This is a review of "Re:Invent the scene" recorded by Armstrong. The review was written by Danny Martin in 2007.

With a veritable army of fans in tow at every turn, and the whispers surrounding their live performances starting to gain volume, I was a little giddy and had very high hopes for this single.

As we all know though, life can sometimes be a bitch.

It all starts to fall apart on the press release, during a paragraph describing the “fuss” enveloping their gigs. When, and I choke even quoting this “as well as shows where Brit rock heroes Fightstar, among others, came to find out what the buzz was about”. Brit rock heroes, are you having a feckin’ laugh? Heroes to who? My neighbours’ 13-year-old daughter who doesn’t quiet want to tear the Busted posters off her wall yet?

Now, some might say I am being a tit here, but press releases are part of my review, part of my research. If a band doesn’t want me to comment on it, don’t bloody include it. And for God’s sake budding Musos, do not put shite blasé comments like that in them. Rant over.

But sadly it isn’t, as any hope I had that the music was going to speak for itself and shatter any pre-conceived notions I had about these guys goes up in flames within about 5 minutes. It really, simply, just isn’t that good.

I don’t know, maybe a watered down Lost Prophets is the best place to pitch them. All the ingredients of some serious stadium rock are there; loud guitars, thumping bass, and chaotic lead vocals, but it all kind of leads you down a path to nowhere. The right recipe, but lacking in an exciting, vibrant end product. Title track “Re:Invent the scene” is all very dull and uninspired, even with me willing it on it never shifts out of neutral.

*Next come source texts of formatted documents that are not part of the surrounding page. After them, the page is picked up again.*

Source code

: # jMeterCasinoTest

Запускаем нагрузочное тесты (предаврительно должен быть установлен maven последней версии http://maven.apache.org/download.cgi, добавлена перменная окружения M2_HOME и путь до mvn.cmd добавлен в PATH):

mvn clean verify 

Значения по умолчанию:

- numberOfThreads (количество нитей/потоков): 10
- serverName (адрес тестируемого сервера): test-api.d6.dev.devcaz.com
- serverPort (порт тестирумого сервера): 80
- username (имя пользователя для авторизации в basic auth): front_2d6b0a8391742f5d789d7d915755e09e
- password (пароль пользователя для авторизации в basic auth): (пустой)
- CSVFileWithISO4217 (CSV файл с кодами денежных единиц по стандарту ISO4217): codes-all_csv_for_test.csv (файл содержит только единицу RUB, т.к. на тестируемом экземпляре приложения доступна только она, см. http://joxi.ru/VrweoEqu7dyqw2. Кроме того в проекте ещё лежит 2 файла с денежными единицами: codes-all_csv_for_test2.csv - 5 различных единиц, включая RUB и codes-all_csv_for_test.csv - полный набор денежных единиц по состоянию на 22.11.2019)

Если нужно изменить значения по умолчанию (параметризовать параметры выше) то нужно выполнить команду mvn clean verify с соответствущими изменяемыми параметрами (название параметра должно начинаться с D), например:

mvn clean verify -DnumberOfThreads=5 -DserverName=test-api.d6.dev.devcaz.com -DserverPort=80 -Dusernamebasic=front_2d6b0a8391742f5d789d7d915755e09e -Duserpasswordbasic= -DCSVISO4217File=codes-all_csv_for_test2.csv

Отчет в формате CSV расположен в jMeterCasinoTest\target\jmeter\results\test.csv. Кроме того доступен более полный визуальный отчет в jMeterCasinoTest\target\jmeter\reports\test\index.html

Ok, I’m going to stop, as I am mighty confused now. For I really wanted this to be ace, honestly I did. Their live reputation may hold a torch to all that is good in rock at the moment but for some reason this just hasn’t translated onto record. Maybe it’s the production; maybe it’s the energy that just doesn’t travel. Or maybe, and forgive me in advance, is it possible that Armstrong have hoodwinked people into believing loud guitars and screaming vocals automatically make a decent rock band? And looking back, if “Brit rock heroes” is the lofty tag they have placed on Fightstar, then any aspirations they have must be pretty damn low anyway.